(Pictures paired with source code)
Content starts

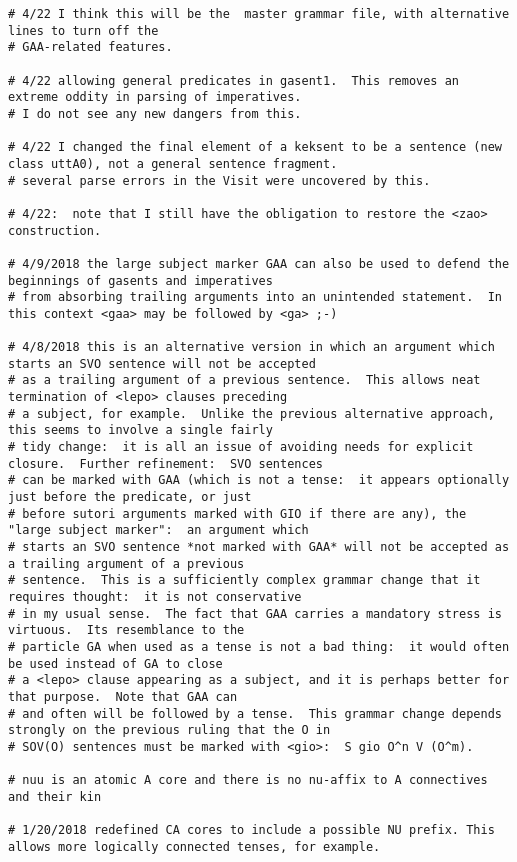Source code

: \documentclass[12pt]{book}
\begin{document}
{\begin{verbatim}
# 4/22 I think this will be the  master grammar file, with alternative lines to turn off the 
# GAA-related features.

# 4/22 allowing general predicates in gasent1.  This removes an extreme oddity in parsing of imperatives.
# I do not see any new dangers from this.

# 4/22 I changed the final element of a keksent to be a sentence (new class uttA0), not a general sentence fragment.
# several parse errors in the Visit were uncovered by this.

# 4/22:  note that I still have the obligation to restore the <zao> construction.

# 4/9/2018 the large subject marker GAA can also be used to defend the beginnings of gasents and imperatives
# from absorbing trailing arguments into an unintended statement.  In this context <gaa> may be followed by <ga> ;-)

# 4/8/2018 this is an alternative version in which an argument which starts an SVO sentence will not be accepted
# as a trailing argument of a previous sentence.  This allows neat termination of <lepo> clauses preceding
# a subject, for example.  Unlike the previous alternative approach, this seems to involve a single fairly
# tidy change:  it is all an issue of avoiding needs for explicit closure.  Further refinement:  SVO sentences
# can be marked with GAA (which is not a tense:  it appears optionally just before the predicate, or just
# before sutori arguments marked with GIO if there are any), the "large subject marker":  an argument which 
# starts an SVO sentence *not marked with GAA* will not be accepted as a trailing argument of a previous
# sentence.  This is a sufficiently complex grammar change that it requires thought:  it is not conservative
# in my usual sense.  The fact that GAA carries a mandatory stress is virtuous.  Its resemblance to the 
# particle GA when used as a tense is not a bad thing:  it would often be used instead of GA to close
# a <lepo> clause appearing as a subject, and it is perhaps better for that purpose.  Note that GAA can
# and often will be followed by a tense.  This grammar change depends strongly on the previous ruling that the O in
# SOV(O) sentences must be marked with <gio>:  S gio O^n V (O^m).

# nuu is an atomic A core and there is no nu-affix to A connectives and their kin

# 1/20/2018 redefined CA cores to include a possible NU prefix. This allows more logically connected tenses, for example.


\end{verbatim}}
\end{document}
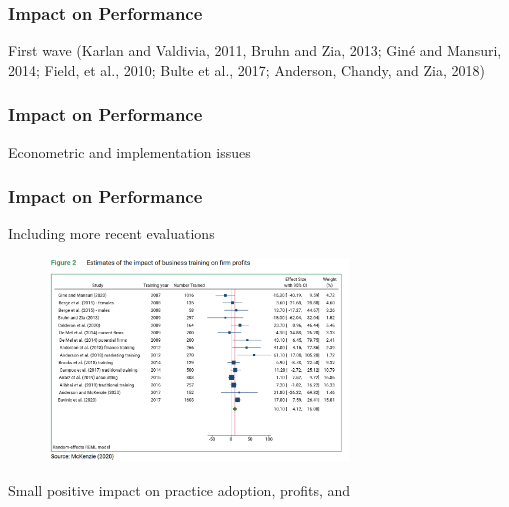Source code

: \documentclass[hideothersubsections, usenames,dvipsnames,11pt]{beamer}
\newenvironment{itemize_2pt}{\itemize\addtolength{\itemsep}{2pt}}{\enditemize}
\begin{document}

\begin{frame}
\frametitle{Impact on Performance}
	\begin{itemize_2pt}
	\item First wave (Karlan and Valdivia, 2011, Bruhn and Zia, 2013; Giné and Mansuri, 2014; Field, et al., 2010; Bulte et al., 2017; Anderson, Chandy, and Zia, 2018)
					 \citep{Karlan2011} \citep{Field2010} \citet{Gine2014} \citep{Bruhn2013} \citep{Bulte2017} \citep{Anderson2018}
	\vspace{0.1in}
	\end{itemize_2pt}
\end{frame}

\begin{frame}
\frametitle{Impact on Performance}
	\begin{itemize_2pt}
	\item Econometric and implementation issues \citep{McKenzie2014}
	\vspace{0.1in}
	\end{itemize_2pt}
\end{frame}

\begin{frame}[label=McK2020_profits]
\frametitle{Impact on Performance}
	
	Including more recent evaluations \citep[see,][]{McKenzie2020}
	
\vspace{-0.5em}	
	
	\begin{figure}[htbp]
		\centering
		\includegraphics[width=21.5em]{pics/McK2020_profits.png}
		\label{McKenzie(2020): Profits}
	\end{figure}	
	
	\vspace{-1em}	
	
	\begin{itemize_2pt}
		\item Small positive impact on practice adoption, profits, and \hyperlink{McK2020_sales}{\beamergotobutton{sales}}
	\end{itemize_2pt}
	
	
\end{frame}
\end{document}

Content ends

> [WHAT YOU SHOULD DO]
Return exactly, and only, the lines above starting at the line that contains "is not conservative" and ending at the line that contains "# nuu is an".

> [SOLUTION FOR THIS PROBLEM]
# sentence.  This is a sufficiently complex grammar change that it requires thought:  it is not conservative
# in my usual sense.  The fact that GAA carries a mandatory stress is virtuous.  Its resemblance to the 
# particle GA when used as a tense is not a bad thing:  it would often be used instead of GA to close
# a <lepo> clause appearing as a subject, and it is perhaps better for that purpose.  Note that GAA can
# and often will be followed by a tense.  This grammar change depends strongly on the previous ruling that the O in
# SOV(O) sentences must be marked with <gio>:  S gio O^n V (O^m).

# nuu is an atomic A core and there is no nu-affix to A connectives and their kin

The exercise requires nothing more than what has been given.